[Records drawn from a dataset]
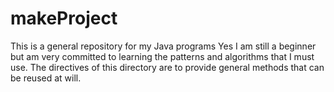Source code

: # makeProject
This is a general repository for my Java programs
Yes I am still a beginner but am very committed to learning the patterns and algorithms that 
I must use.
The directives of this directory are to provide general methods that can be reused at will.

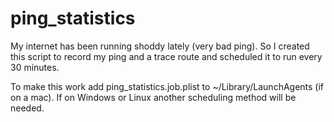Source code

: # ping_statistics
My internet has been running shoddy lately (very bad ping). So I created this script to record my ping and a trace route and scheduled it to run every 30 minutes.

To make this work add ping_statistics.job.plist to ~/Library/LaunchAgents (if on a mac). If on Windows or Linux another scheduling method will be needed.
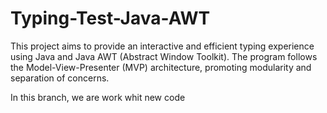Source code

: # Typing-Test-Java-AWT
This project aims to provide an interactive and efficient typing experience using Java and Java AWT (Abstract Window Toolkit). The program follows the Model-View-Presenter (MVP) architecture, promoting modularity and separation of concerns.

In this branch, we are work whit new code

**Work order**
Scan the data for the word "that" and copy every line where it shows up.

**Result**
Yes I am still a beginner but am very committed to learning the patterns and algorithms that 
The directives of this directory are to provide general methods that can be reused at will.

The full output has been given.